コスプレ活動が制限されてしまうのではないか――
そんな心配の声がコスプレイヤーたちから相次いでいる。政府がアニメやマンガのキャラクターに扮する「コスプレ」についてルール整備に乗り出したという、共同通信の報道を受けての反応だ。
J-CASTニュースが2021年1月26日、クールジャパン戦略を推進する内閣府知的財産戦略推進事務局に取材したところ、ルール化や法改正などを念頭に検討しているわけではなく、「コスプレイヤーの皆さんが安心してコスプレを楽しむことができる環境」に向けて必要な検討を行いたいという。
内閣府担当者は「タイトルを見て驚いた」
コスプレイヤーたちを動揺させた記事は、共同通信が21年1月23日に配信した「コスプレ著作権ルール化へ 政府、海外展開を後押し」だ。記事では、政府がコスプレの著作権トラブルを防ぐためのルール整備に乗り出したとしたうえで、
「コスプレが非営利目的なら著作権法に抵触しないが、写真をインスタグラムなど会員制交流サイト(SNS)に投稿したり、イベントで報酬を得たりすれば、著作権侵害に当たる可能性が出てくる」
などと伝えていた。
この記事を受けて、コスプレイヤーたちの間では、報じられた「ルール化」によって、現在行われているようなコスプレ活動が制限されてしまうのではないかと、心配する声があがっている。

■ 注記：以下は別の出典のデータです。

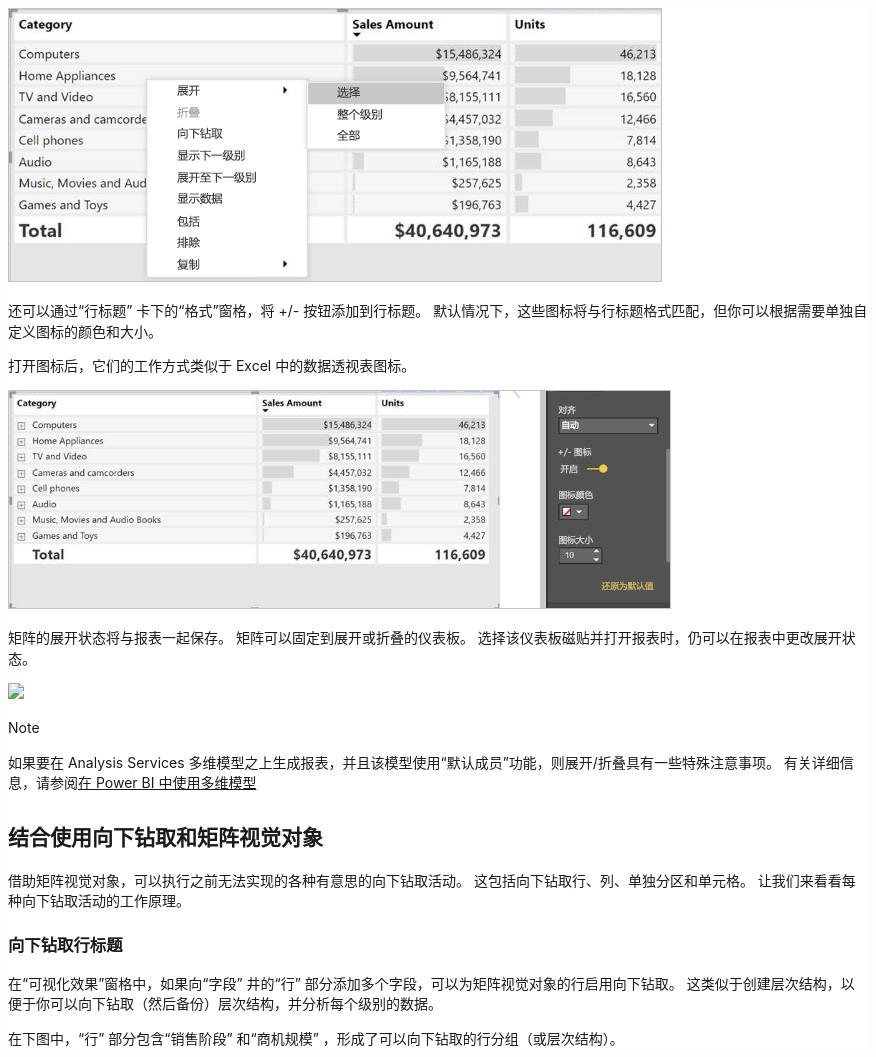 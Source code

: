 ![](media/desktop-matrix-visual/power-bi-expand1.png)

还可以通过“行标题”  卡下的“格式”窗格，将 +/- 按钮添加到行标题。 默认情况下，这些图标将与行标题格式匹配，但你可以根据需要单独自定义图标的颜色和大小。

打开图标后，它们的工作方式类似于 Excel 中的数据透视表图标。

![](media/desktop-matrix-visual/power-bi-expand2.png)

矩阵的展开状态将与报表一起保存。 矩阵可以固定到展开或折叠的仪表板。 选择该仪表板磁贴并打开报表时，仍可以在报表中更改展开状态。 

![](media/desktop-matrix-visual/power-bi-expand3.png)

> [!NOTE]
> 如果要在 Analysis Services 多维模型之上生成报表，并且该模型使用“默认成员”功能，则展开/折叠具有一些特殊注意事项。 有关详细信息，请参阅[在 Power BI 中使用多维模型](../desktop-default-member-multidimensional-models.md)

## <a name="using-drill-down-with-the-matrix-visual"></a>结合使用向下钻取和矩阵视觉对象
借助矩阵视觉对象，可以执行之前无法实现的各种有意思的向下钻取活动。 这包括向下钻取行、列、单独分区和单元格。 让我们来看看每种向下钻取活动的工作原理。

### <a name="drill-down-on-row-headers"></a>向下钻取行标题

在“可视化效果”窗格中，如果向“字段”  井的“行”  部分添加多个字段，可以为矩阵视觉对象的行启用向下钻取。 这类似于创建层次结构，以便于你可以向下钻取（然后备份）层次结构，并分析每个级别的数据。

在下图中，“行”  部分包含“销售阶段”  和“商机规模”  ，形成了可以向下钻取的行分组（或层次结构）。
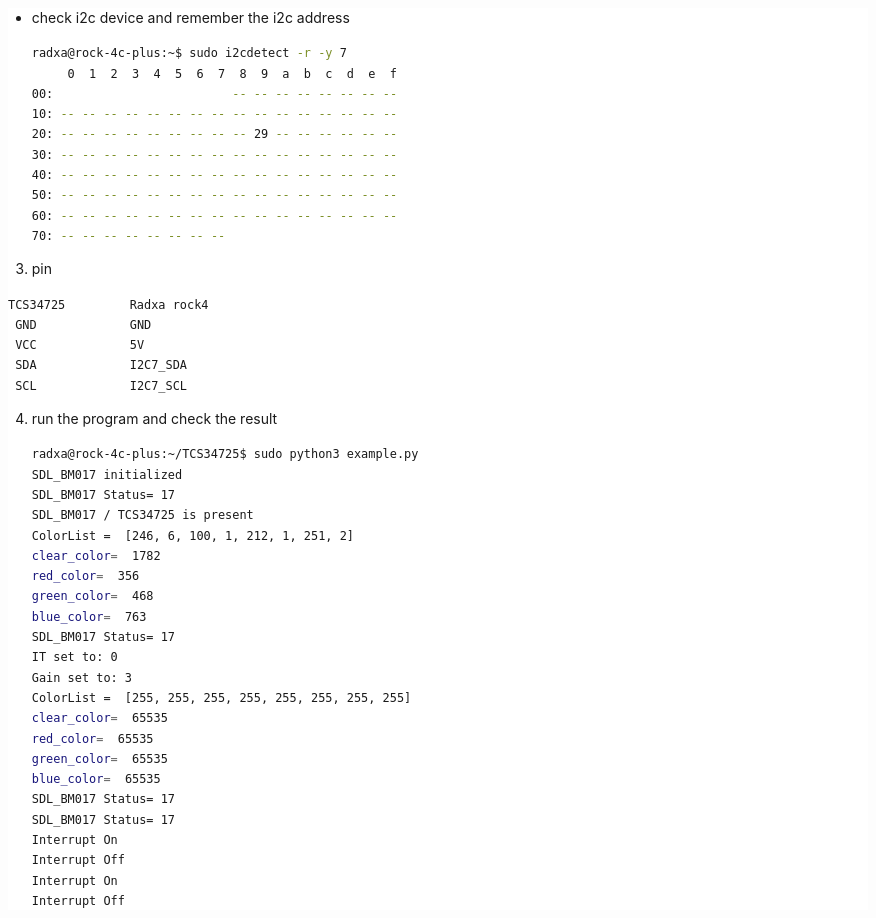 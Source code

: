    * check i2c device and remember  the i2c address 

     ```bash
     radxa@rock-4c-plus:~$ sudo i2cdetect -r -y 7
          0  1  2  3  4  5  6  7  8  9  a  b  c  d  e  f
     00:                         -- -- -- -- -- -- -- -- 
     10: -- -- -- -- -- -- -- -- -- -- -- -- -- -- -- -- 
     20: -- -- -- -- -- -- -- -- -- 29 -- -- -- -- -- -- 
     30: -- -- -- -- -- -- -- -- -- -- -- -- -- -- -- -- 
     40: -- -- -- -- -- -- -- -- -- -- -- -- -- -- -- -- 
     50: -- -- -- -- -- -- -- -- -- -- -- -- -- -- -- -- 
     60: -- -- -- -- -- -- -- -- -- -- -- -- -- -- -- -- 
     70: -- -- -- -- -- -- -- --    
     ```

     

3.  pin

   ```bash
   TCS34725         Radxa rock4
    GND             GND
    VCC             5V
    SDA             I2C7_SDA
    SCL             I2C7_SCL
   ```

   

4. run the program and check the result

   ```bash
   radxa@rock-4c-plus:~/TCS34725$ sudo python3 example.py 
   SDL_BM017 initialized
   SDL_BM017 Status= 17
   SDL_BM017 / TCS34725 is present
   ColorList =  [246, 6, 100, 1, 212, 1, 251, 2]
   clear_color=  1782
   red_color=  356
   green_color=  468
   blue_color=  763
   SDL_BM017 Status= 17
   IT set to: 0
   Gain set to: 3
   ColorList =  [255, 255, 255, 255, 255, 255, 255, 255]
   clear_color=  65535
   red_color=  65535
   green_color=  65535
   blue_color=  65535
   SDL_BM017 Status= 17
   SDL_BM017 Status= 17
   Interrupt On
   Interrupt Off
   Interrupt On
   Interrupt Off
   ```
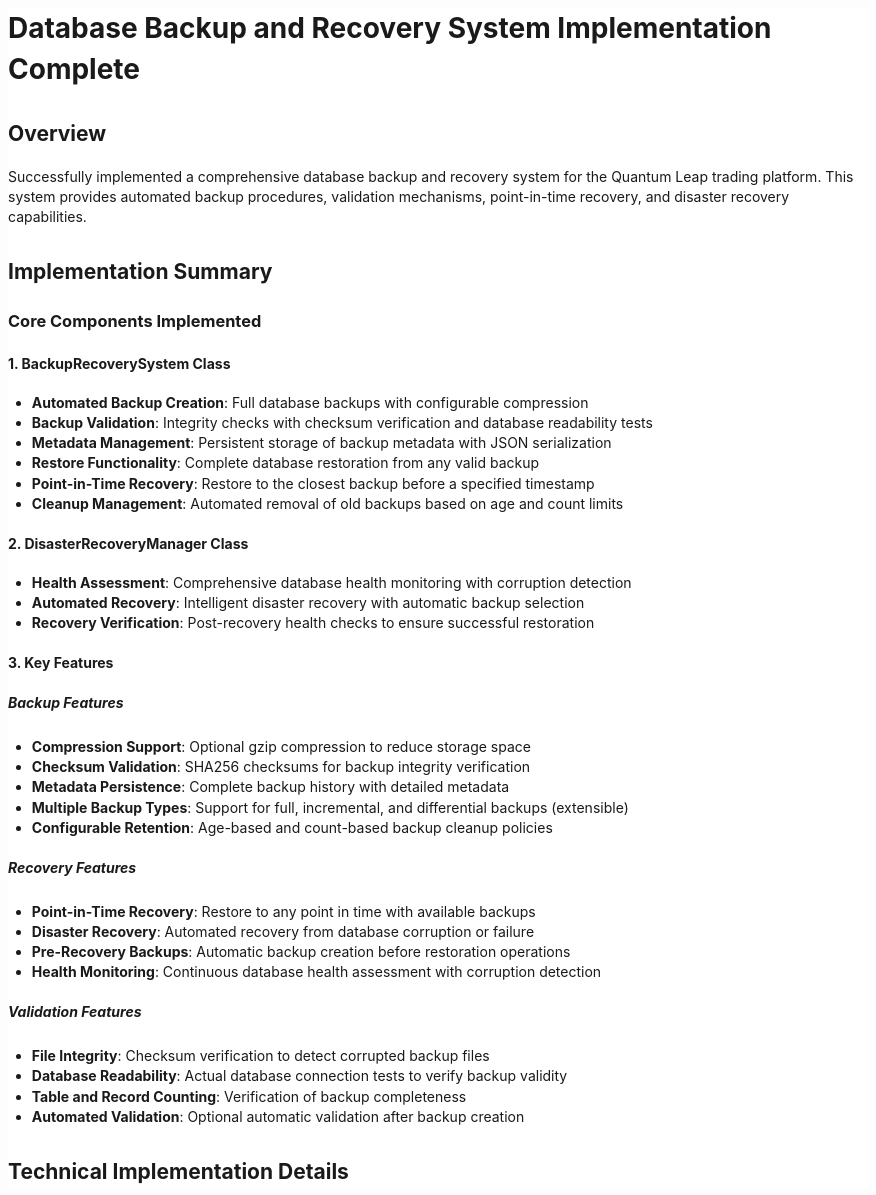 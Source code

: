 # Database Backup and Recovery System Implementation Complete

## Overview

Successfully implemented a comprehensive database backup and recovery system for the Quantum Leap trading platform. This system provides automated backup procedures, validation mechanisms, point-in-time recovery, and disaster recovery capabilities.

## Implementation Summary

### Core Components Implemented

#### 1. BackupRecoverySystem Class
- **Automated Backup Creation**: Full database backups with configurable compression
- **Backup Validation**: Integrity checks with checksum verification and database readability tests
- **Metadata Management**: Persistent storage of backup metadata with JSON serialization
- **Restore Functionality**: Complete database restoration from any valid backup
- **Point-in-Time Recovery**: Restore to the closest backup before a specified timestamp
- **Cleanup Management**: Automated removal of old backups based on age and count limits

#### 2. DisasterRecoveryManager Class
- **Health Assessment**: Comprehensive database health monitoring with corruption detection
- **Automated Recovery**: Intelligent disaster recovery with automatic backup selection
- **Recovery Verification**: Post-recovery health checks to ensure successful restoration

#### 3. Key Features

##### Backup Features
- **Compression Support**: Optional gzip compression to reduce storage space
- **Checksum Validation**: SHA256 checksums for backup integrity verification
- **Metadata Persistence**: Complete backup history with detailed metadata
- **Multiple Backup Types**: Support for full, incremental, and differential backups (extensible)
- **Configurable Retention**: Age-based and count-based backup cleanup policies

##### Recovery Features
- **Point-in-Time Recovery**: Restore to any point in time with available backups
- **Disaster Recovery**: Automated recovery from database corruption or failure
- **Pre-Recovery Backups**: Automatic backup creation before restoration operations
- **Health Monitoring**: Continuous database health assessment with corruption detection

##### Validation Features
- **File Integrity**: Checksum verification to detect corrupted backup files
- **Database Readability**: Actual database connection tests to verify backup validity
- **Table and Record Counting**: Verification of backup completeness
- **Automated Validation**: Optional automatic validation after backup creation

## Technical Implementation Details
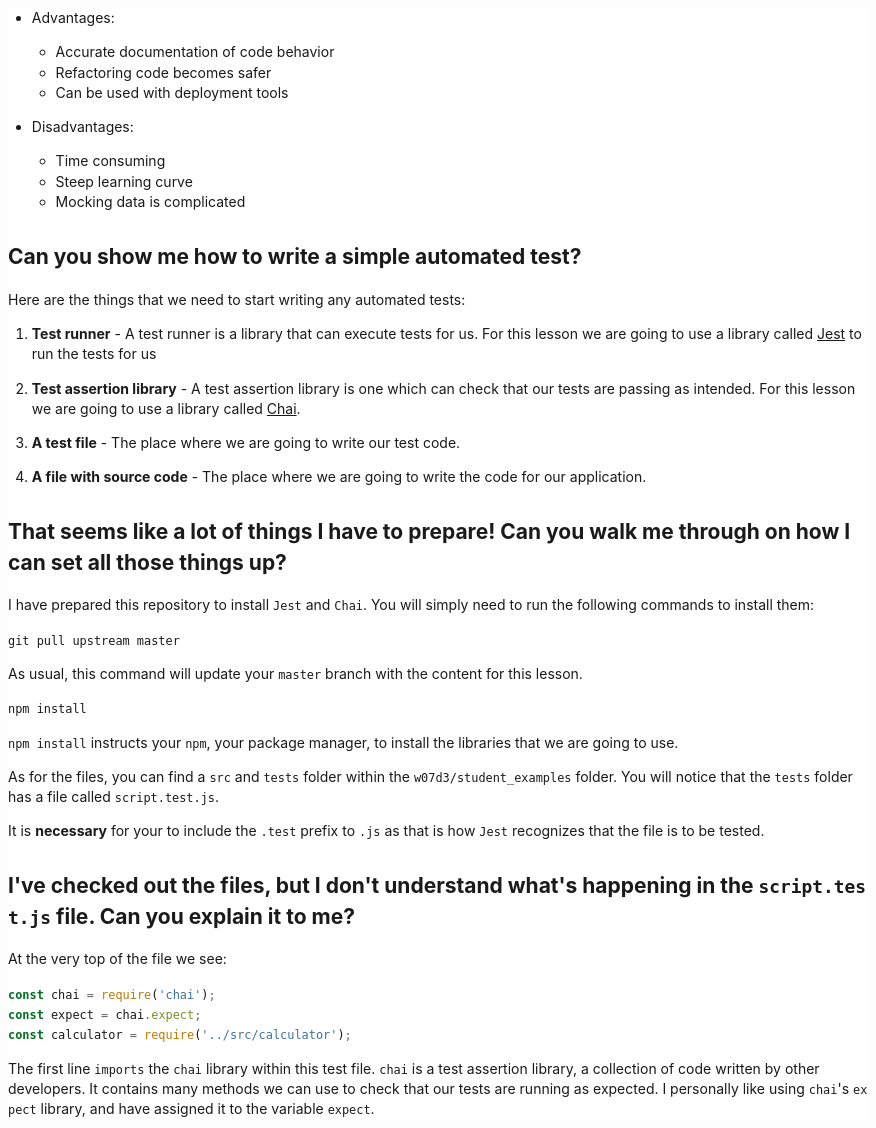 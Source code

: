 - Advantages:
    - Accurate documentation of code behavior
    - Refactoring code becomes safer
    - Can be used with deployment tools
    
- Disadvantages: 
    - Time consuming
    - Steep learning curve
    - Mocking data is complicated 
    
## Can you show me how to write a simple automated test?
Here are the things that we need to start writing any automated tests:
1. **Test runner** - A test runner is a library that can execute tests for us. For this lesson we are going to use a 
library called [Jest](https://jestjs.io/) to run the tests for us

1. **Test assertion library** - A test assertion library is one which can check that our tests are passing as intended. 
For this lesson we are going to use a library called [Chai](https://www.chaijs.com/).

1. **A test file** - The place where we are going to write our test code.

1. **A file with source code** - The place where we are going to write the code for our application.

## That seems like a lot of things I have to prepare! Can you walk me through on how I can set all those things up?
I have prepared this repository to install `Jest` and `Chai`. You will simply need to run the following commands to 
install them:

```javascript 1.8
git pull upstream master
```

As usual, this command will update your `master` branch with the content for this lesson. 

```bash
npm install
```

`npm install` instructs your `npm`, your package manager, to install the libraries that we are going to use.

As for the files, you can find a `src` and `tests` folder within the `w07d3/student_examples` folder. You will notice that the `tests` folder has a file called `script.test.js`. 

It is **necessary** for your to include the `.test` prefix to `.js` as that is how `Jest` recognizes that the file is to be tested. 

## I've checked out the files, but I don't understand what's happening in the `script.test.js` file. Can you explain it to me?

At the very top of the file we see:
```javascript 1.8
const chai = require('chai');
const expect = chai.expect;
const calculator = require('../src/calculator');
```
The first line `imports` the `chai` library within this test file. `chai` is a test assertion library, a collection of
code written by other developers. It contains many methods we can use to check that our tests are running as expected.
I personally like using `chai`'s `expect` library, and have assigned it to the variable `expect`.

そこでJ-CASTニュースは、内閣府知的財産戦略推進事務局の担当者にテレビ電話で取材を行った。
共同通信の報道について、担当者は「タイトルを見て驚いた」と指摘。そのうえで、「コスプレを楽しむことができる環境」を作るためにファクトファインディングをしている状況だと話す。
「コスプレと著作権は現状、大きな問題にはなっていません。しかし潜在的には大きな問題になりうる部分が多い分野です。ポップカルチャーの一つとして『コスプレ」を盛り上げていくためには、過度にグレーな部分はある程度整理し、安心してコスプレに参加できる環境が必要です。
コスプレイヤーの方だけでなく、著作権者の方々の経済的利益やブランド価値にも不利益が生じない形で、コスプレ文化が広がっていけるような環境も必要です。そのために、何が必要かについて課題を整理しております」
なぜ法的な課題整理が必要なのか
クールジャパン戦略の一環としても注目される「コスプレ」。有名コスプレイヤーのえなこさんもクールジャパン・アンバサダーに任命されている。
えなこさんを任命したねらいはどのようなものだったのだろうか。内閣府の担当者はコスプレもポップカルチャーの一つとして人気を集めていると語る。
「コスプレは人気のあるポップカルチャーの一つとみています。『世界コスプレサミット』や『コミックマーケット』のコスプレ参加者数が増えてきています。いろんな国の人々が日本のコスプレイベントに訪れるほか、世界各国でコスプレイベントが開催されている実情を踏まえ、そのポテンシャルに注目しています。
えなこさんを起用した目的としましては1つ目に、強い発信力を生かしてクールジャパンを発信してもらいたいという狙いがあります。2つ目に、コスプレの現状やコスプレイヤーの方々が何を考えているのか知るために、インターフェイスとして活躍してほしいという側面もあります。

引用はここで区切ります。